Let $\struct {X, \Sigma_X}$ and $\struct {Y, \Sigma_Y}$ be measurable spaces.

Let $E \in \Sigma_X \otimes \Sigma_Y$ where $\Sigma_X \otimes \Sigma_Y$ is the product $\sigma$-algebra of $\Sigma_X$ and $\Sigma_Y$.

Let $y \in Y$.


Then:

$E^y \in \Sigma_X$

where $E^y$ is the $y$-horizontal section of $E$.


Proof 1

Let:

$\FF = \set {E \subseteq X \times Y : E^y \in \Sigma_X}$

We will show that $\FF$ contains each $S_1 \times S_2$ with $S_1 \in \Sigma_X$ and $S_2 \in \Sigma_Y$.

We will then show that $\FF$ is a $\sigma$-algebra, at which point we will have:

$\map \sigma {\set {S_1 \times S_2 : S_1 \in \Sigma_X, \, S_2 \in \Sigma_Y} } \subseteq \FF$

from Sigma-Algebra Contains Generated Sigma-Algebra of Subset.

From the definition of the product $\sigma$-algebra, we will then have:

$\Sigma_X \otimes \Sigma_Y \subseteq \FF$

We will then have the demand.


Let $S_1 \in \Sigma_X$ and $S_2 \in \Sigma_Y$.

From Horizontal Section of Cartesian Product, we have:

$\ds \paren {S_1 \times S_2}^y = \begin{cases}S_1 & y \in S_2 \\ \O & y \not \in S_2\end{cases}$

From the definition of a $\sigma$-algebra, we have $\O \in \Sigma_X$, so in either case we have:

$\paren {S_1 \times S_2}^y \in \Sigma_X$

That is:

$S_1 \times S_2 \in \FF$


It remains to show that $\FF$ is a $\sigma$-algebra.

Since $S_1 \times S_2 \in \FF$ for $S_1 \in \Sigma_X$ and $S_2 \in \Sigma_Y$.

Since $X \in \Sigma_X$ and $Y \in \Sigma_Y$, we obtain:

$X \times Y \in \FF$

We show that $\FF$ is closed under countable union.

Let $\sequence {E_n}_{n \mathop \in \N}$ be a sequence in $\FF$.

We have $\paren {E_n}^y \in \Sigma_X$ for each $n \in \N$.
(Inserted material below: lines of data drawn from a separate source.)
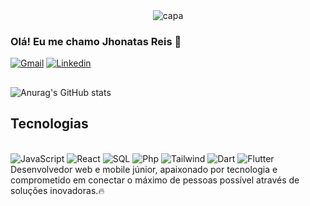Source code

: 
<div align="center">
  <img alt="capa" src="https://cdn.discordapp.com/attachments/1078808081984655392/1242149438668144650/jhonatas_reis.png?ex=664cc950&is=664b77d0&hm=636703182c454e1c892c2ac0a3e6a52841c02ed193f6c5e81f102fe1696a837b&">
</div>

### Olá! Eu me chamo Jhonatas Reis 👋
[![Gmail](https://img.shields.io/badge/Gmail-D14836?style=for-the-badge&logo=gmail&logoColor=white)](mailto:programador.jhonatasreis@gmail.com)
[![Linkedin](https://img.shields.io/badge/LinkedIn-0077B5?style=for-the-badge&logo=linkedin&logoColor=white)](https://www.linkedin.com/in/jhonatas-reis-77109330b/)
##
![Anurag's GitHub stats](https://github-readme-stats.vercel.app/api?username=JhonatasReis3&show_icons=true&theme=gotham)
##
## Tecnologias
<div style="display:inline_block"> </br>
  <img alt = "JavaScript" src="https://img.shields.io/badge/JavaScript-35EDE7?style=for-the-badge&logo=javascript&logoColor=black" />
  <img alt = "React" src="https://img.shields.io/badge/React-35EDE7?style=for-the-badge&logo=react&logoColor=black" />
  <img alt = "SQL" src="https://img.shields.io/badge/MySQL-35EDE7?style=for-the-badge&logo=mysql&logoColor=black" />
  <img alt = "Php" src="https://img.shields.io/badge/PHP-35EDE7?style=for-the-badge&logo=php&logoColor=black">
  <img alt = "Tailwind" src="https://img.shields.io/badge/Tailwind_CSS-35EDE7?style=for-the-badge&logo=tailwind-css&logoColor=black"/>
  <img alt ="Dart" src="https://img.shields.io/badge/Dart-35EDE7?style=for-the-badge&logo=dart&logoColor=black"/>
  <img alt ="Flutter" src="https://img.shields.io/badge/Flutter-35EDE7?style=for-the-badge&logo=flutter&logoColor=black"/>
</div>
Desenvolvedor web e mobile júnior, apaixonado por tecnologia e comprometido em conectar o máximo de pessoas possível através de soluções inovadoras.🔥
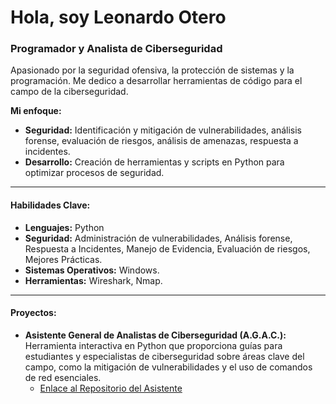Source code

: # Hola, soy Leonardo Otero
### Programador y Analista de Ciberseguridad

Apasionado por la seguridad ofensiva, la protección de sistemas y la programación. Me dedico a desarrollar herramientas de código para el campo de la ciberseguridad.

**Mi enfoque:**
* **Seguridad:** Identificación y mitigación de vulnerabilidades, análisis forense, evaluación de riesgos, análisis de amenazas, respuesta a incidentes.
* **Desarrollo:** Creación de herramientas y scripts en Python para optimizar procesos de seguridad.


---

#### Habilidades Clave:

* **Lenguajes:** Python
* **Seguridad:** Administración de vulnerabilidades, Análisis forense, Respuesta a Incidentes, Manejo de Evidencia, Evaluación de riesgos, Mejores Prácticas.
* **Sistemas Operativos:** Windows.
* **Herramientas:** Wireshark, Nmap.

---

#### Proyectos:

* **Asistente General de Analistas de Ciberseguridad (A.G.A.C.):** Herramienta interactiva en Python que proporciona guías para estudiantes y especialistas de ciberseguridad sobre áreas clave del campo, como la mitigación de vulnerabilidades y el uso de comandos de red esenciales.
    * [Enlace al Repositorio del Asistente](https://github.com/leonardootero037/Asistente-soluciones-vulnerabilidades) 

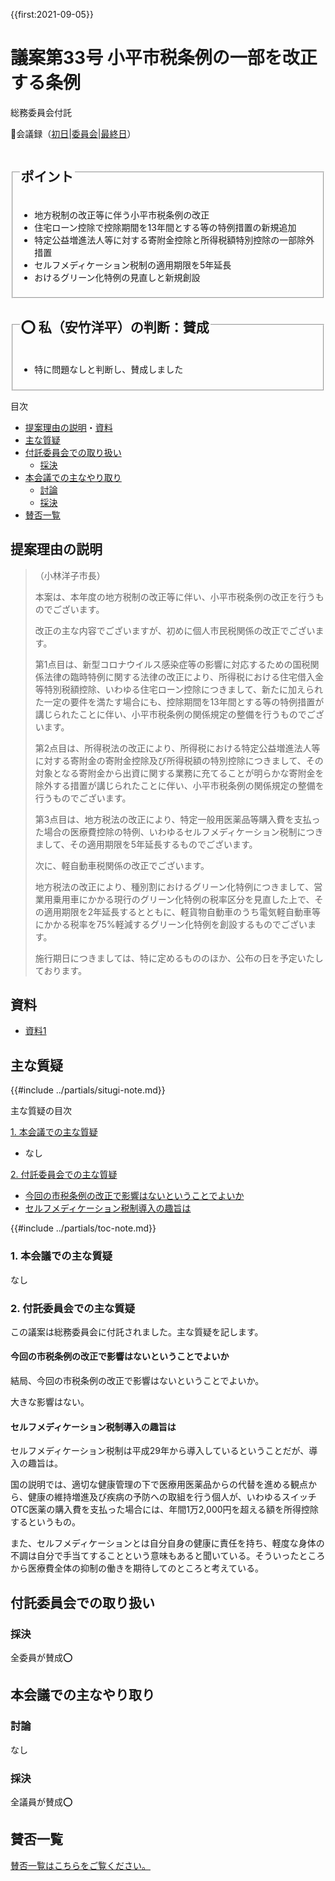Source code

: {{first:2021-09-05}}

# 議案第33号 小平市税条例の一部を改正する条例

<i class="fa fa-gavel" aria-hidden="true"></i> 総務委員会付託

<p id="read-kaigiroku">📄会議録（<a href="https://ssp.kaigiroku.net/tenant/kodaira/SpMinuteView.html?council_id=1225&schedule_id=2&minute_id=224&is_search=true">初日</a>|<a href="https://ssp.kaigiroku.net/tenant/kodaira/SpMinuteView.html?council_id=1232&schedule_id=4&minute_id=2&is_search=true">委員会</a>|<a href="https://ssp.kaigiroku.net/tenant/kodaira/SpMinuteView.html?council_id=1225&schedule_id=6&minute_id=7&is_search=true">最終日</a>）</p>

<fieldset class="pnt">
  <legend><h2>ポイント</h2></legend>

- 地方税制の改正等に伴う小平市税条例の改正
- 住宅ローン控除で控除期間を13年間とする等の特例措置の新規追加
- 特定公益増進法人等に対する寄附金控除と所得税額特別控除の一部除外措置
- セルフメディケーション税制の適用期限を5年延長
- おけるグリーン化特例の見直しと新規創設

</fieldset>

<fieldset class="sanpi">
  <legend><h2>⭕️ 私（安竹洋平）の判断：賛成</h2></legend>

- 特に問題なしと判断し、賛成しました

</fieldset>

<div class="toc">

目次

- [提案理由の説明](#提案理由の説明)・[資料](#資料)
- [主な質疑](#主な質疑)
- [付託委員会での取り扱い](#付託委員会での取り扱い)
  - [採決](#採決)
- [本会議での主なやり取り](#本会議での主なやり取り)
  - [討論](#討論)
  - [採決](#採決-1)
- [賛否一覧](#賛否一覧)

</div>

## 提案理由の説明

>（小林洋子市長）
>
> 本案は、本年度の地方税制の改正等に伴い、小平市税条例の改正を行うものでございます。
>
> 改正の主な内容でございますが、初めに個人市民税関係の改正でございます。
>
> 第1点目は、新型コロナウイルス感染症等の影響に対応するための国税関係法律の臨時特例に関する法律の改正により、所得税における住宅借入金等特別税額控除、いわゆる住宅ローン控除につきまして、新たに加えられた一定の要件を満たす場合にも、控除期間を13年間とする等の特例措置が講じられたことに伴い、小平市税条例の関係規定の整備を行うものでございます。
>
> 第2点目は、所得税法の改正により、所得税における特定公益増進法人等に対する寄附金の寄附金控除及び所得税額の特別控除につきまして、その対象となる寄附金から出資に関する業務に充てることが明らかな寄附金を除外する措置が講じられたことに伴い、小平市税条例の関係規定の整備を行うものでございます。
>
> 第3点目は、地方税法の改正により、特定一般用医薬品等購入費を支払った場合の医療費控除の特例、いわゆるセルフメディケーション税制につきまして、その適用期限を5年延長するものでございます。
>
> 次に、軽自動車税関係の改正でございます。
>
> 地方税法の改正により、種別割におけるグリーン化特例につきまして、営業用乗用車にかかる現行のグリーン化特例の税率区分を見直した上で、その適用期限を2年延長するとともに、軽貨物自動車のうち電気軽自動車等にかかる税率を75%軽減するグリーン化特例を創設するものでございます。
>
> 施行期日につきましては、特に定めるもののほか、公布の日を予定いたしております。

## 資料

- [資料1](https://ssp.kaigiroku.net/dnp/search/minutes/download?tenant_id=165&council_id=1228&schedule_id=58&minute_id=1)

<div class="ippan-situgi">

## 主な質疑
{{#include ../partials/situgi-note.md}}


<div class="toc">

主な質疑の目次

[1. 本会議での主な質疑](#1-本会議での主な質疑)

- なし

[2. 付託委員会での主な質疑](#2-付託委員会での主な質疑)

- [今回の市税条例の改正で影響はないということでよいか](#今回の市税条例の改正で影響はないということでよいか)
- [セルフメディケーション税制導入の趣旨は](#セルフメディケーション税制導入の趣旨は)

{{#include ../partials/toc-note.md}}

</div>

### 1. 本会議での主な質疑
なし

### 2. 付託委員会での主な質疑

この議案は総務委員会に付託されました。主な質疑を記します。

#### 今回の市税条例の改正で影響はないということでよいか

<div class="bln bleft" data-speaker="他会派の議員">

結局、今回の市税条例の改正で影響はないということでよいか。

</div>

<div class="bln bright" data-speaker="税務課長（黒山）">

大きな影響はない。

</div>

#### セルフメディケーション税制導入の趣旨は

<div class="bln bleft" data-speaker="他会派の議員">

セルフメディケーション税制は平成29年から導入しているということだが、導入の趣旨は。

</div>

<div class="bln bright" data-speaker="税務課長（黒山）">

国の説明では、適切な健康管理の下で医療用医薬品からの代替を進める観点から、健康の維持増進及び疾病の予防への取組を行う個人が、いわゆるスイッチOTC医薬の購入費を支払った場合には、年間1万2,000円を超える額を所得控除するというもの。
</div>

<div class="bln bright" data-speaker="税務課長（黒山）">

また、セルフメディケーションとは自分自身の健康に責任を持ち、軽度な身体の不調は自分で手当てすることという意味もあると聞いている。そういったところから医療費全体の抑制の働きを期待してのところと考えている。

</div>

</div>

## 付託委員会での取り扱い
### 採決

全委員が賛成⭕️

## 本会議での主なやり取り
### 討論
なし

### 採決
全議員が賛成⭕️

## 賛否一覧
[賛否一覧はこちらをご覧ください。](./index.md#賛否)

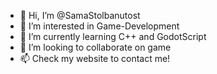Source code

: - 👋 Hi, I’m @SamaStolbanutost
- 👀 I’m interested in Game-Development
- 🌱 I’m currently learning C++ and GodotScript
- 💞️ I’m looking to collaborate on game
- 📫 Check my website to contact me!
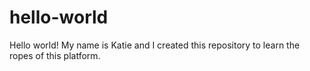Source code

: # hello-world

Hello world! My name is Katie and I created this repository to learn the ropes of this platform.
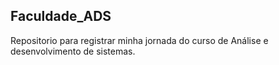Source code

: ## Faculdade_ADS
Repositorio para registrar minha jornada do curso de Análise e desenvolvimento de sistemas.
So, since $\Sigma_X$ is a $\sigma$-algebra, we have:

$\ds \bigcup_{n \mathop = 1}^\infty \paren {E_n}^y \in \Sigma_X$

From Union of Horizontal Sections is Horizontal Section of Union, we have:

$\ds \bigcup_{n \mathop = 1}^\infty \paren {E_n}^y = \paren {\bigcup_{n \mathop = 1}^\infty E_n}^y$

So we have:

$\ds \paren {\bigcup_{n \mathop = 1}^\infty E_n}^y \in \Sigma_X$

That is:

$\ds \bigcup_{n \mathop = 1}^\infty E_n \in \FF$

We finally show that $\FF$ is closed under complementation.

Let $E \in \FF$.

We then have $E^y \in \Sigma_X$.

Since $\Sigma_X$ is closed under complementation, we have $X \setminus E^y \in \Sigma_X$.

From Complement of Horizontal Section of Set is Horizontal Section of Complement, we have:

$X \setminus E^y = \paren {\paren {X \times Y} \setminus E}^y$

so that:

$\paren {\paren {X \times Y} \setminus E}^y \in \Sigma_X$

giving:

$\paren {X \times Y} \setminus E \in \FF$

So $\FF$ is a $\sigma$-algebra.


As discussed, we therefore obtain:

$\Sigma_X \otimes \Sigma_Y \subseteq \FF$

In particular, for any $E \in \Sigma_X \otimes \Sigma_Y$, we have $E \in \FF$.

That is:

for any $E \in \Sigma_X \otimes \Sigma_Y$ we have $E^y \in \Sigma_X$

as was the demand.

$\blacksquare$


Proof 2

Define $f_y : X \to X \times Y$ by:

$\map {f_y} x = \tuple {x, y}$

for each $x \in X$.

Note that we have $\tuple {x, y} \in E$ if and only if $x \in E^y$ from the definition of the horizontal section.

In other words:

$\paren {f_y}^{-1} \sqbrk E = E^y$

We now show that $f_y$ is $\Sigma_X/\paren {\Sigma_X \otimes \Sigma_Y}$-measurable.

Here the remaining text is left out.